Fidel Castro is relevant– and alive. This the latest from Cuban state newspaper Granma, which has published a first-person account of a university student’s encounter with the dictator.
In an article titled “Fidel is Out of Sight!” University of Havana student Randy Perdomo García recounts his encounters with the leader of the communist revolution, who handed the island over to his brother, Raúl, in 2008, citing health issues and triggering a seemingly endless cycle of death rumors. The article appears to be a rebuttal to the latest Castro death rumors surfacing in early January, partially as a response to President Obama’s concessions to the Cuban government in December.
The article begins:
Because all of Cuba yearns to know of him and because I also enormously desire to tell it, this is the story of when a young college student in 2015, president of the University Student Federation of the University of Havana, personally conversed with the historic leader of the Cuban revolution.
García commences by recalling a phone conversation with Castro, who reminisces that it has been 70 years since he enrolled at the University of Havana. He asks trivial questions like, “How many chairs are in a classroom at the Physics Department?” This sent García into a paroxysm of tween-ish admiration: “I was speechless, of course, impressed by his infinite curiosity,” he writes of the chairs question.
García then claims he met with Castro personally, and that the former leader was not only alive, but lucid. He mentions that Castro repeatedly claims García looks like José Antonio Echeverría, the leader of the Revolutionary Directorate, a competing anti-Batista group whose members were killed during a siege of the presidential palace.
Here is a side-by-side of García and Echeverría, whom Castro allegedly said, on multiple occasions, looked similar:
The images of García with Castro and his first-person testimony are the second attempt on Granma‘s part to prove that Castro is not dead. In late January, Castro allegedly penned one of his “Reflections” columns to call on Cubans not to “trust” the American government despite the new concessions on the part of the White House. Castro also allegedly wrote a letter to Diego Armando Maradona, the legendary Argentine soccer player and staunch supporter of a number of Latin America’s most oppressive heads of state.
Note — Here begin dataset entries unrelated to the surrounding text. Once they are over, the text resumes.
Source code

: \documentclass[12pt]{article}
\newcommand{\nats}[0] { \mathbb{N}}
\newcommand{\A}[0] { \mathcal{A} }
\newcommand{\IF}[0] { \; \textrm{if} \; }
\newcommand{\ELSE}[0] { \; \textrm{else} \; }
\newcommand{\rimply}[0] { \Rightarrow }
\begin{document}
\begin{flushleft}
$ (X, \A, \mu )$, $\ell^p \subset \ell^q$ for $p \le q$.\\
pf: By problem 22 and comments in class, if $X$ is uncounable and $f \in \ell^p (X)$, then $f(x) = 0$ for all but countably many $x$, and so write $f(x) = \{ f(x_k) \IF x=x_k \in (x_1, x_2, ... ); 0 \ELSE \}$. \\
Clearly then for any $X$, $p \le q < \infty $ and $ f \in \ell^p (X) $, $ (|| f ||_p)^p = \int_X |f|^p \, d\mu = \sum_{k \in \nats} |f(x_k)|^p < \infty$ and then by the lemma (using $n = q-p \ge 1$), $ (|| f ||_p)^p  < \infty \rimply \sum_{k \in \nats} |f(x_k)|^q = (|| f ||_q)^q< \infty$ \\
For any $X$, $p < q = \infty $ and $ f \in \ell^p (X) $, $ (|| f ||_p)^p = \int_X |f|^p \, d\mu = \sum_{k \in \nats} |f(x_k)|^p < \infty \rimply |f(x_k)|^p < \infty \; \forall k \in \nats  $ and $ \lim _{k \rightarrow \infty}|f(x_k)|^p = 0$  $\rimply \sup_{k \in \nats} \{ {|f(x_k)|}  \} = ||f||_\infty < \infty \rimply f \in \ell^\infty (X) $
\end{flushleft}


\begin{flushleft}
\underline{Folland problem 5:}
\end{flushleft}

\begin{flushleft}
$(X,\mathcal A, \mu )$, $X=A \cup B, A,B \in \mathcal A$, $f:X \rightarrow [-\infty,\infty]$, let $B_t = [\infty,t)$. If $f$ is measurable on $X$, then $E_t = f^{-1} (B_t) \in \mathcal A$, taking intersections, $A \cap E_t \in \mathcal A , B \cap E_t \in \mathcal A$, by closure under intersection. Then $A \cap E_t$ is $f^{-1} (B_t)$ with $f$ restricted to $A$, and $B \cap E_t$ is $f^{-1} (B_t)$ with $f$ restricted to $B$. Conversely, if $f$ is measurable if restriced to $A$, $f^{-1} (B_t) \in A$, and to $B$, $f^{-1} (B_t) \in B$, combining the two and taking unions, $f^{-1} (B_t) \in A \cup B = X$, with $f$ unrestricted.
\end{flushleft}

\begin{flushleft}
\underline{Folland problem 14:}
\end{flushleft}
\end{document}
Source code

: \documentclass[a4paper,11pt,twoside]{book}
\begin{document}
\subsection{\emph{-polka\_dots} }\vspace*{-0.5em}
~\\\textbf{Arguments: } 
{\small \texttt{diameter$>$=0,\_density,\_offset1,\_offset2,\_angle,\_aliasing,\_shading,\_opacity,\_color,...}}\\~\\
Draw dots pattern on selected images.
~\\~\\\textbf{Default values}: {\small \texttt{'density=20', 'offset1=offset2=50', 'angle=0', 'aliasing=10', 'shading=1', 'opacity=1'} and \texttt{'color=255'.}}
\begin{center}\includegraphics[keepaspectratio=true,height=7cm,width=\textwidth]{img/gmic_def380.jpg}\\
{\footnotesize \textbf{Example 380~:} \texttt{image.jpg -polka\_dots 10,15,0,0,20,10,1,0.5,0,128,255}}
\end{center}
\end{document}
The new photos can be interpreted as proof that this was not enough to quell the rumors, as well as the admission on García’s part that Cubans “yearn” to know any news about Castro. But they raise another important question: why the fascination with 2015 Fidel Castro–alive or dead? He has not been making major policy decisions within the Cuban government for years, and his death would only consolidate Raúl Castro’s power over the Communist Party. Cynics and longtime observers of Cuban politics–often one and the same–will find it difficult not to argue that the conditions of life for the average Cuban will change little if the government announces that Castro has died. They will lament, also, the spotlight resting on the face of the Revolution’s evil, rather than on the faces of millions of victims of his regime–both those on the island and in the global diaspora.